3. De in dit artikel bedoelde erfdienstbaarheden gaan teniet, wanneer de bevoegdheid tot uitsluitend gebruik van het gedeelte dat met de erfdienstbaarheid is belast of ten behoeve waarvan de erfdienstbaarheid is bedongen eindigt.
Uitleg in duidelijke taal
1. Een appartementseigenaar kan, voor zover in de akte van splitsing niet anders is bepaald, zonder medewerking van de overige appartementseigenaars op het gedeelte van de onroerende zaken dat bestemd is om als afzonderlijk geheel door hem te worden gebruikt, een erfdienstbaarheid vestigen ten behoeve van een ander gedeelte van die zaken of van een andere onroerende zaak.
Dit lid houdt in dat een appartementseigenaar de mogelijkheid heeft om een erfdienstbaarheid te vestigen. Dit kan hij doen op het gedeelte van de onroerende zaken dat bedoeld is om door hem als een afzonderlijk geheel te worden gebruikt. De erfdienstbaarheid wordt dan gevestigd ten behoeve van een ander gedeelte van diezelfde zaken of ten behoeve van een andere onroerende zaak. Deze handeling kan de appartementseigenaar verrichten zonder dat de overige appartementseigenaars hoeven mee te werken, tenzij de akte van splitsing hierover een afwijkende bepaling bevat.
2. Een appartementseigenaar kan, voor zover in de akte van splitsing niet anders is bepaald, zonder medewerking van de overige appartementseigenaars de vestiging van een erfdienstbaarheid die uitsluitend strekt ten behoeve van een gedeelte van de onroerende zaken dat bestemd is om als afzonderlijk geheel door hem te worden gebruikt, aannemen en van zodanige erfdienstbaarheid afstand doen.
Dit lid houdt in dat een appartementseigenaar de bevoegdheid heeft om de vestiging van een erfdienstbaarheid aan te nemen. Dit geldt voor een erfdienstbaarheid die uitsluitend dient ten behoeve van het gedeelte van de onroerende zaken dat bestemd is om door hem als afzonderlijk geheel te worden gebruikt. Tevens kan hij van een dergelijke erfdienstbaarheid afstand doen. Voor deze handelingen heeft de appartementseigenaar geen medewerking nodig van de overige appartementseigenaars, tenzij de akte van splitsing hierover een afwijkende bepaling bevat.

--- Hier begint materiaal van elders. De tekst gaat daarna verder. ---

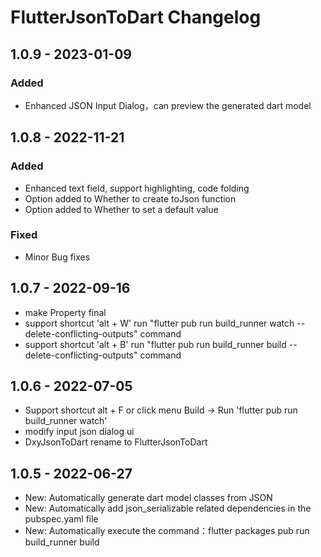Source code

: <!-- Keep a Changelog guide -> https://keepachangelog.com -->

# FlutterJsonToDart Changelog

## 1.0.9 - 2023-01-09

### Added
- Enhanced JSON Input Dialog，can preview the generated dart model

## 1.0.8 - 2022-11-21

### Added
- Enhanced text field, support highlighting, code folding
- Option added to Whether to create toJson function
- Option added to Whether to set a default value

### Fixed
- Minor Bug fixes

## 1.0.7 - 2022-09-16
- make Property final
- support shortcut 'alt + W' run "flutter pub run build_runner watch --delete-conflicting-outputs" command
- support shortcut 'alt + B' run "flutter pub run build_runner build --delete-conflicting-outputs" command

## 1.0.6 - 2022-07-05
- Support shortcut alt + F  or click menu Build -> Run 'flutter pub run build_runner watch'
- modify input json dialog ui
- DxyJsonToDart rename to FlutterJsonToDart

## 1.0.5 - 2022-06-27
- New: Automatically generate dart model classes from JSON
- New: Automatically add json_serializable related dependencies in the pubspec.yaml file
- New: Automatically execute the command：flutter packages pub run build_runner build
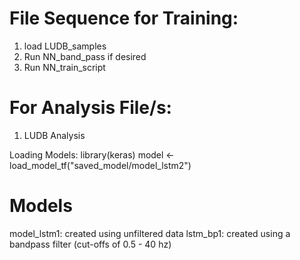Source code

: # File Sequence for Training: 
1. load LUDB_samples
2. Run NN_band_pass if desired
3. Run NN_train_script

# For Analysis File/s: 
1. LUDB Analysis

Loading Models: 
library(keras)
model <- load_model_tf("saved_model/model_lstm2")

# Models
model_lstm1: created using unfiltered data
lstm_bp1: created using a bandpass filter (cut-offs of 0.5 - 40 hz)
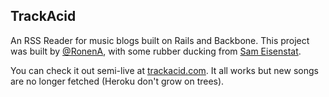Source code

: ## TrackAcid

An RSS Reader for music blogs built on Rails and Backbone. This project was built by [@RonenA](https://twitter.com/RonenA), with some rubber ducking from [Sam Eisenstat](https://github.com/SamEisenstat).

You can check it out semi-live at [trackacid.com](http://www.trackacid.com). It all works but new songs are no longer fetched (Heroku don't grow on trees).
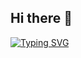 ## Hi there 👋

<a href="https://git.io/typing-svg"><img src="https://readme-typing-svg.demolab.com?font=Poiret+One&size=30&pause=1000&color=8C52FF&width=435&lines=%F0%9F%96%A5%EF%B8%8FFrontend+Web+Developer;%F0%9F%93%9CWriter+%26+Storyteller;%F0%9F%94%AERPGs+Designer" alt="Typing SVG" /></a>
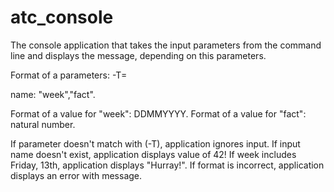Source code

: # atc_console
The console application that takes the input parameters from the command line 
and displays the message, depending on this parameters.

Format of a parameters: -T<name>=<value>

name: "week","fact".

Format of a value for "week": DDMMYYYY.
Format of a value for "fact": natural number.

If parameter doesn't match with (-T), application ignores input.
If input name doesn't exist, application displays value of 42!
If week includes Friday, 13th, application displays "Hurray!".
If format is incorrect, application displays an error with message.
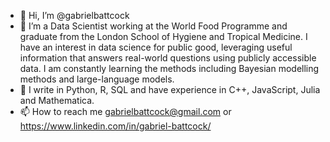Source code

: - 👋 Hi, I’m @gabrielbattcock
- 👀 I’m a Data Scientist working at the World Food Programme and graduate from the London School of Hygiene and Tropical Medicine. I have an interest in data science for public good, leveraging useful information that answers real-world questions using publicly accessible data. I am constantly learning the methods including Bayesian modelling methods and large-language models.
- 🌱 I write in Python, R, SQL and have experience in C++, JavaScript, Julia and Mathematica. 
- 📫 How to reach me gabrielbattcock@gmail.com or https://www.linkedin.com/in/gabriel-battcock/

<!---
gabrielbattcock/gabrielbattcock is a ✨ special ✨ repository because its `README.md` (this file) appears on your GitHub profile.
You can click the Preview link to take a look at your changes.
--->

3. De in dit artikel bedoelde erfdienstbaarheden gaan teniet, wanneer de bevoegdheid tot uitsluitend gebruik van het gedeelte dat met de erfdienstbaarheid is belast of ten behoeve waarvan de erfdienstbaarheid is bedongen eindigt.
Dit lid bepaalt dat de erfdienstbaarheden die in dit artikel worden genoemd, ophouden te bestaan (tenietgaan). Dit gebeurt op het moment dat de bevoegdheid tot het uitsluitend gebruiken van het betreffende gedeelte eindigt. Het gaat hierbij om het gedeelte dat ofwel belast is met de erfdienstbaarheid, ofwel het gedeelte ten behoeve waarvan de erfdienstbaarheid was overeengekomen (bedongen).